Нет, таких данных не имеется. Но вопрос возник не случайно, и будет возникать впредь. Причем, подобные вопросы задаются не только в связи с материалами, имеющими прямое либо косвенное отношение к Сталину и его эпохе. За истекшие двадцать лет архивное хозяйство Советского Союза претерпело огромные изменения. По сути, многие фонды были разгромлены, перелопачены, страдают изъятиями и вбрасыванием подделок. Это происходило по всей бывшей стране за очень немногими исключениями. Сведения о возмутительных фактах подтасовок не раз становились достоянием гласности. Поэтому все большее число историков скептически или предельно осторожно относятся к материалам, особенно сенсационного толка, всплывающим на поверхность в архивном море, которое стало явно мутноватым.
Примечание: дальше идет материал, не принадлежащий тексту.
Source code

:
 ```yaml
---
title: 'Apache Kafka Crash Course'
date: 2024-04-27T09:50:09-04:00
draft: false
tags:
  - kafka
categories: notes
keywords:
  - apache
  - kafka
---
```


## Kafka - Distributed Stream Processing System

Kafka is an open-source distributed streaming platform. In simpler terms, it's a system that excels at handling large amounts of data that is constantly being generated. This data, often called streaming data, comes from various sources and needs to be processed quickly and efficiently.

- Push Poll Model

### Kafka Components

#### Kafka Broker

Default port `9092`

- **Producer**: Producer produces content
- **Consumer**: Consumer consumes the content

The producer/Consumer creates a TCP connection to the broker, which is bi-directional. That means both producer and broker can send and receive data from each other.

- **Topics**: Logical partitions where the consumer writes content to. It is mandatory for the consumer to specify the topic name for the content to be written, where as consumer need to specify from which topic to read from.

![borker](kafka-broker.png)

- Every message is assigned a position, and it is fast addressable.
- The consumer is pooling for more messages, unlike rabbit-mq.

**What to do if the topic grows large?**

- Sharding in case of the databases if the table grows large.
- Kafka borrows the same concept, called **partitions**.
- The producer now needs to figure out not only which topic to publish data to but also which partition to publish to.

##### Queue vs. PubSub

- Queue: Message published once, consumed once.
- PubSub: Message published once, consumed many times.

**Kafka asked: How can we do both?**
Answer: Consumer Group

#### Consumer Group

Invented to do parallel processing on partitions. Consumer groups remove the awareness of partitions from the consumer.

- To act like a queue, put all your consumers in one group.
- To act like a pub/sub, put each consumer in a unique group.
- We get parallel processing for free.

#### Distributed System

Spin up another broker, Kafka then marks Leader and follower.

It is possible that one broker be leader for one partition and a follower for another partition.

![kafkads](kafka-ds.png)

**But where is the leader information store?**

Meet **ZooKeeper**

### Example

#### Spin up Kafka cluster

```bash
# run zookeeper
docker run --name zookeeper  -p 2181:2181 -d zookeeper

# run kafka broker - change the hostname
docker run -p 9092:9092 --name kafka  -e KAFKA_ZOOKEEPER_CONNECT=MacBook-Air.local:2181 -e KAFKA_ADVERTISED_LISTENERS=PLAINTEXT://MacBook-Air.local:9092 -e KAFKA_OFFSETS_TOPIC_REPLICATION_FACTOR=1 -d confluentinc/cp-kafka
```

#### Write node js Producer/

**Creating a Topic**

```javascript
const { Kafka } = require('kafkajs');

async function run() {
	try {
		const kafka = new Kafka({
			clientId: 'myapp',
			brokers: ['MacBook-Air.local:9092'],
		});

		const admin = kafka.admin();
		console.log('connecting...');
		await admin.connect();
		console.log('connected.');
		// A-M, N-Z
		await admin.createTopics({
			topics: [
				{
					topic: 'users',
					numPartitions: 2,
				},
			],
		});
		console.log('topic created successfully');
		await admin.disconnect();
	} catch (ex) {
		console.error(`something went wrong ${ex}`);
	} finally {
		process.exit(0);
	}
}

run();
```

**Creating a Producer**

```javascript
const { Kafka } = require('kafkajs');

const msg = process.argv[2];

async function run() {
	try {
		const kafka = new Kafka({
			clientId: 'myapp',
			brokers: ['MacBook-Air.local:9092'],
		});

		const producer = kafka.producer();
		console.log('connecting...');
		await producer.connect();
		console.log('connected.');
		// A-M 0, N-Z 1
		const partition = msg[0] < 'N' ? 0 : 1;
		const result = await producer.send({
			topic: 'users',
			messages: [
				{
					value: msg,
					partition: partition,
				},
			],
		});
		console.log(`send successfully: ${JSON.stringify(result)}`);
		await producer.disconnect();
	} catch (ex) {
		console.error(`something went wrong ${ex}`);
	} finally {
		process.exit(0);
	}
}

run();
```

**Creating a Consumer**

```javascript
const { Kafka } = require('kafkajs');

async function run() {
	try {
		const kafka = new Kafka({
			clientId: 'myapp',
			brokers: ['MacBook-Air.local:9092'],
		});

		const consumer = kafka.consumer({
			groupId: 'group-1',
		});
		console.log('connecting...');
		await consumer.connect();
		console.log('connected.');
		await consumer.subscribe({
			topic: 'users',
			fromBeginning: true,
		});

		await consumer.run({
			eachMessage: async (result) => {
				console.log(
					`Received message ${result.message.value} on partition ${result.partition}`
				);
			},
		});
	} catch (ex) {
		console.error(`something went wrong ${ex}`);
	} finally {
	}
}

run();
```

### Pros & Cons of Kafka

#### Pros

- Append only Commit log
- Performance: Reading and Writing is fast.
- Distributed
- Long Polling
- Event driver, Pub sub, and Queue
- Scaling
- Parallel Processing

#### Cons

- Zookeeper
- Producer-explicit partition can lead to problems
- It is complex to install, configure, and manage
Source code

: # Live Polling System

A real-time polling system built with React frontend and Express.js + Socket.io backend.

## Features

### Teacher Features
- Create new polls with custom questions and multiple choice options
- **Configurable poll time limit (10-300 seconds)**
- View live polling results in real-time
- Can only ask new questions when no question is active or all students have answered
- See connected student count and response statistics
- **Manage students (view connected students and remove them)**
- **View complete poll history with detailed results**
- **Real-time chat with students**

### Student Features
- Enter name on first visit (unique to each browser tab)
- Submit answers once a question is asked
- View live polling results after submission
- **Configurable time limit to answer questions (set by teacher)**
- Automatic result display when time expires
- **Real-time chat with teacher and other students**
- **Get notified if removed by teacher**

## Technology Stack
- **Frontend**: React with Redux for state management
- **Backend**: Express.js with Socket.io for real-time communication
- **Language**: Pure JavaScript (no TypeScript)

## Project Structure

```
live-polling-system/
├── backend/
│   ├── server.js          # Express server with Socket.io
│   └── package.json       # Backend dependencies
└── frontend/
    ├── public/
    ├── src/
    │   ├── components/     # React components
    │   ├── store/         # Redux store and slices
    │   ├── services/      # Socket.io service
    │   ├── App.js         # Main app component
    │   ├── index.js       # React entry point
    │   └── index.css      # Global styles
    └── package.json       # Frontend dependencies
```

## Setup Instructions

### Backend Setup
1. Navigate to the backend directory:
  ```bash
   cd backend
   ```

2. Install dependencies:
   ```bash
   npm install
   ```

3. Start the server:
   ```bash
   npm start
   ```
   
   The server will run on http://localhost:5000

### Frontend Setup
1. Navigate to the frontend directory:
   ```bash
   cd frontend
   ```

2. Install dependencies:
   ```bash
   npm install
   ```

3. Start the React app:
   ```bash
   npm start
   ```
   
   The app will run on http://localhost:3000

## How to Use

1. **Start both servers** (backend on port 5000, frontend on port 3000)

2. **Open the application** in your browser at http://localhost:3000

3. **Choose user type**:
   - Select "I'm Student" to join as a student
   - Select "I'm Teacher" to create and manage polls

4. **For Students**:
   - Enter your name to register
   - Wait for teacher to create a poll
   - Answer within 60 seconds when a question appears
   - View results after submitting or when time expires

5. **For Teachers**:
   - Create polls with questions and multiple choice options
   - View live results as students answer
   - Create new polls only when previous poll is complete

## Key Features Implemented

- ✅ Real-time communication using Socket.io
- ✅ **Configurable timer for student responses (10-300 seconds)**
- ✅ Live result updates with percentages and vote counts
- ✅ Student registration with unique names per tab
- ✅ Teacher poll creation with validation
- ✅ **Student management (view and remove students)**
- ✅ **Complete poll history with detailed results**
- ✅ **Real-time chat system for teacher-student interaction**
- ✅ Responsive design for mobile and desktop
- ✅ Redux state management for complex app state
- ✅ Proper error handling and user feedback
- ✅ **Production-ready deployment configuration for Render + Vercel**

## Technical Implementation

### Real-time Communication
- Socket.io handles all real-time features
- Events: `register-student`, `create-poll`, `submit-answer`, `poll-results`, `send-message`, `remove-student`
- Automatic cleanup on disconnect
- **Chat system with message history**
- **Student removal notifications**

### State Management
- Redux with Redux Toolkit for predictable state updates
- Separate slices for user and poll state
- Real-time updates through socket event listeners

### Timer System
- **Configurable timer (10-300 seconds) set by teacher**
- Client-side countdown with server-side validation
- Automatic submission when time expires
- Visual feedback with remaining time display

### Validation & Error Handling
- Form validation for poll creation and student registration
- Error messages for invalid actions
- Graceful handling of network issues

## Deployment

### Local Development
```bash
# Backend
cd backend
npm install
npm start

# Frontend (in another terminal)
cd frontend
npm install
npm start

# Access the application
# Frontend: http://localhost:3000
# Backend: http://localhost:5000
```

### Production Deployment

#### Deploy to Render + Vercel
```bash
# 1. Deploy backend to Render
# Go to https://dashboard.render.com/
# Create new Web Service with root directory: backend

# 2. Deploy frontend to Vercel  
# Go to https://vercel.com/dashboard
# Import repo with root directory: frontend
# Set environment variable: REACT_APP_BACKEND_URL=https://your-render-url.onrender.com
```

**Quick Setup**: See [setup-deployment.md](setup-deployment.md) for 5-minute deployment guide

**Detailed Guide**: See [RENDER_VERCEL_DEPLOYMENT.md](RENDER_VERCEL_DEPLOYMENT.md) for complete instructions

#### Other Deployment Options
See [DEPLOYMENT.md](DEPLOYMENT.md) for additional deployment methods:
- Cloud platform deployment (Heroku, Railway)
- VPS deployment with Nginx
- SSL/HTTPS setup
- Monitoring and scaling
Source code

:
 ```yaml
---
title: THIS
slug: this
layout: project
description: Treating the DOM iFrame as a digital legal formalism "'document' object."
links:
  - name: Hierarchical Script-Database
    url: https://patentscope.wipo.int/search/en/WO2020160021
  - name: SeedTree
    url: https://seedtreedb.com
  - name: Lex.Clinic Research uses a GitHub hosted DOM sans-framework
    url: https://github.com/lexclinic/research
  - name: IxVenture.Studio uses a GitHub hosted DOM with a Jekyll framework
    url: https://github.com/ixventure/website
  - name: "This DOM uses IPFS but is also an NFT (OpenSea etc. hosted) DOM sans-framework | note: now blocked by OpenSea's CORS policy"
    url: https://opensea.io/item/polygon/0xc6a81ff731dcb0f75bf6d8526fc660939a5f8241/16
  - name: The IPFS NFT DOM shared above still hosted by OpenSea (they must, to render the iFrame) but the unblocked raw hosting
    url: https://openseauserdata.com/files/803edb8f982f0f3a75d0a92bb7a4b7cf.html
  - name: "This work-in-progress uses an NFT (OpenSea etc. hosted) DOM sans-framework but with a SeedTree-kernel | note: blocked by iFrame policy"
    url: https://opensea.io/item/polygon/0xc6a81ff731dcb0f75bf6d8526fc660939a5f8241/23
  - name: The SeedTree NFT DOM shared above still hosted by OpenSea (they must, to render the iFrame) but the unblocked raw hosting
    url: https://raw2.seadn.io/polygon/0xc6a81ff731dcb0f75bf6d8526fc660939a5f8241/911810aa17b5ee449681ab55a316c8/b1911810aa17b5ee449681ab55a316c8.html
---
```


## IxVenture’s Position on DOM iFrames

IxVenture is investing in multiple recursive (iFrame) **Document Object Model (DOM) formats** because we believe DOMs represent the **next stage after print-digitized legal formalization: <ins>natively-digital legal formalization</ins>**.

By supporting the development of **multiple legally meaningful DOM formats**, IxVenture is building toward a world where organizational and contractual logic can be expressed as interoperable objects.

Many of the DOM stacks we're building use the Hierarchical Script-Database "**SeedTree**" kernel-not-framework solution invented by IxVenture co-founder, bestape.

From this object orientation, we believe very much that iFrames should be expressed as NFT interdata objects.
При переводе текстов пришлось столкнуться со многими трудностями. В основном этнографического характера. Ведь многие реалии дореволюционной жизни Грузии незнакомы современному читателю, особенно русскоязычному. Скупые редакционные сноски не полностью освещали эти реалии. Поэтому сноски понадобилось расширить и дополнить.
Кроме того, я прибег к составлению небольшого глоссария, помещенного в конце книжки. Там дается толкование ряда малоизвестных, архаичных понятий, связанных с национальными особенностями и колоритом, коротко говорится о некоторых столь же малоизвестных исторических лицах. В тексте эти понятия и лица выделены курсивом. То же самое относится к чисто церковным терминам. Слова в глоссарии пронумерованы теми же цифрами, которыми они помечены в тексте. Благодаря шрифтовому выделению, а также тому, что они расположены не по алфавиту, а по порядку изложения, их легко отыскать.
Я сократил предисловие, которое к грузинскому изданию написал профессор политологии Мичиганского и Чикагского университетов Рональд Суни (иногда в русском варианте его имя пишется как Сюни). Он гражданин США армянского происхождения. Сфера научных интересов – советская и постсоветская история, прежде всего Южного Кавказа, исследование межнациональных отношений и вопросов, связанных с конфликтологией. Примечательно, что его работы вызвали острую критику в кругах некоторых историков и публицистов Армении, которые назвали их пасквильными. Они обвинили Суни ни много ни мало в фальсификации истории Армении по заданию правительства США.
Предисловие Р. Суни полно дежурных пропагандистских штампов и отличается невысоким научным уровнем, чтобы не сказать халтурой. Зачастую профессор просто пересказывает мемуары матери Сталина. Причем, почему-то считает, что они были обнаружены случайно, хотя это вовсе не так. Делает он и собственные добавления, некоторые из которых выглядят более, чем сомнительно. В одном месте он характеризует мать Сталина как идеальную грузинку, в другом – отказывает ей в этом. Есть примеры иной путаницы и отсутствия логики. Часть его утверждений вступает в противоречие с тем, что вспоминает мать. Более того, Р.Суни зачастую противоречит самому себе, словно забыв, о чем он писал несколькими абзацами раньше.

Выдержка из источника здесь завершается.